In many instances, these criticisms were completely on point, but they cut across the issue of ‘race’ in ways that proved quite challenging for CTW to address. In light of the pathological view of the black family contained in publications like the Moynihan Report, the programme had set out to provide a corrective. Gordon and Susan, the two black hosts in the street scenes, were a stable, married couple (the decision to marry them was apparently made for fear of attracting criticism that the show was stigmatizing black unmarried couples).[x] Gordon was a teacher, and although he was never seen in the classroom, he was often shown teaching the children in the street. As CTW saw it, he represented an attempt (along with the other male characters) to ‘defeminize’ the early learning environment[xi]; although producer Jon Stone later described it as an instance of ‘real middle-class modelling’ – suggesting (not for the first time) that there was also a class dimension to the show’s preferred image of African-Americans.[xii] However, the character of Susan was initially somewhat secondary, and even subservient. ‘We had thought it was a nice idea to have a strong black man supporting his wife’, Cooney later said[xiii]; but feminist criticisms of the presentation of Susan as a mere ‘housewife’ eventually obliged CTW to give her a job as a nurse (although there was then further criticism of her adopting ‘a woman’s profession’).

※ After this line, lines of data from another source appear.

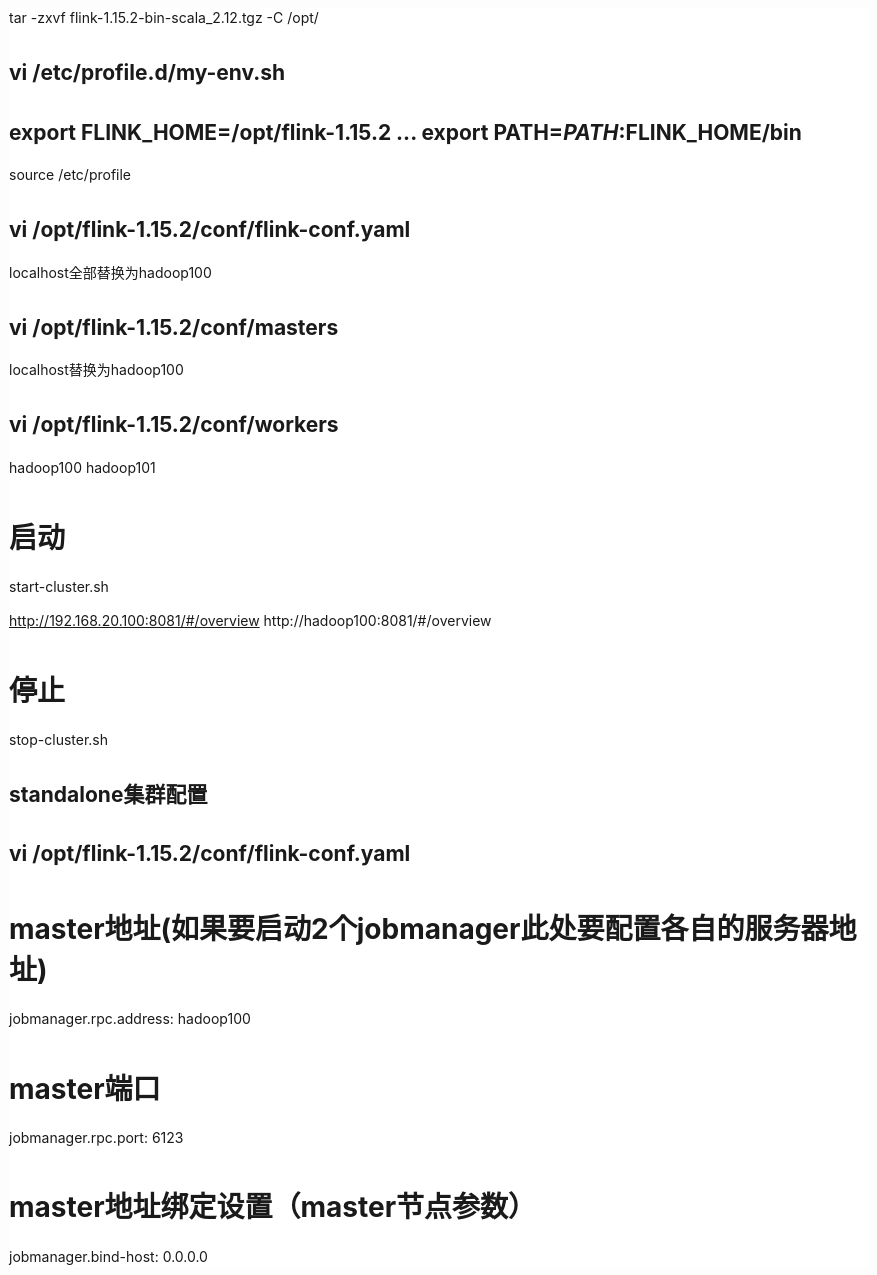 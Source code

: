tar -zxvf flink-1.15.2-bin-scala_2.12.tgz -C /opt/

vi /etc/profile.d/my-env.sh 
------------------------------------
export FLINK_HOME=/opt/flink-1.15.2
...
export PATH=$PATH:$FLINK_HOME/bin
------------------------------------

source /etc/profile

vi /opt/flink-1.15.2/conf/flink-conf.yaml
-----------------------------------------
localhost全部替换为hadoop100

vi /opt/flink-1.15.2/conf/masters
-----------------------------------------
localhost替换为hadoop100

vi /opt/flink-1.15.2/conf/workers
--------------------------------
hadoop100
hadoop101

# 启动
start-cluster.sh

http://192.168.20.100:8081/#/overview
http://hadoop100:8081/#/overview

# 停止
stop-cluster.sh

standalone集群配置
------------------------

vi /opt/flink-1.15.2/conf/flink-conf.yaml
-----------------------------------------
# master地址(如果要启动2个jobmanager此处要配置各自的服务器地址)
jobmanager.rpc.address: hadoop100
 
# master端口
jobmanager.rpc.port: 6123

# master地址绑定设置（master节点参数）
jobmanager.bind-host: 0.0.0.0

In these debates, there was effectively a contest for priority between gender and race. In responding, Cooney described herself as a feminist, and presented herself as being on the side of NOW – although some of her internal memos were less sympathetic.[xiv] In the case of Susan and Gordon, she seemed to accept that ‘presenting a strong competent male image to inner city children who often do not have a strong masculine figure in their lives’ might have been achieved ‘at the expense of our female audience’. In general, however, she claimed that ‘the primary aim of reaching the disadvantaged child’ (that is, the black child) took precedence. In one of her responses to NOW, she argued that the show’s ‘positive images’ of blacks were in line with calls from the African-American community, and from her own black staff; and she went so far as to accuse NOW of displaying ‘anti-black’ attitudes.[xv] Ultimately, CTW developed a rather less confrontational ‘flak-catching’ strategy in order to deflect such criticisms: through the mid-1970s, a group of women from NOW were engaged to produce a series of reports on ‘sex roles in Sesame Street’, which began to point to signs of progress.

Meanwhile, in terms of ethnicity, some of the attention also began to shift away from African-Americans. Strong criticisms had been encountered at an early stage from groups representing Hispanic communities, who accused the programme of racism.[xvi] Once again, CTW responded by engaging Hispanic representatives as advisers, and as the decade progressed, CTW’s focus on ethnic inclusion began to shift in this direction: there was an emphasis on the Spanish language (with English-speaking performers shown learning Spanish) and on aspects of Latino cultural heritage and art forms. Critics argued that, all too often, the Spanish material was simply a translation from English with little Spanish cultural roots or context. In general, however, this appeared to be an easier difficulty for CTW to address; and the thorny issue of representing ‘race’ gradually merged into a more inclusive, but also more bland and less overtly political, emphasis on diversity.[xvii]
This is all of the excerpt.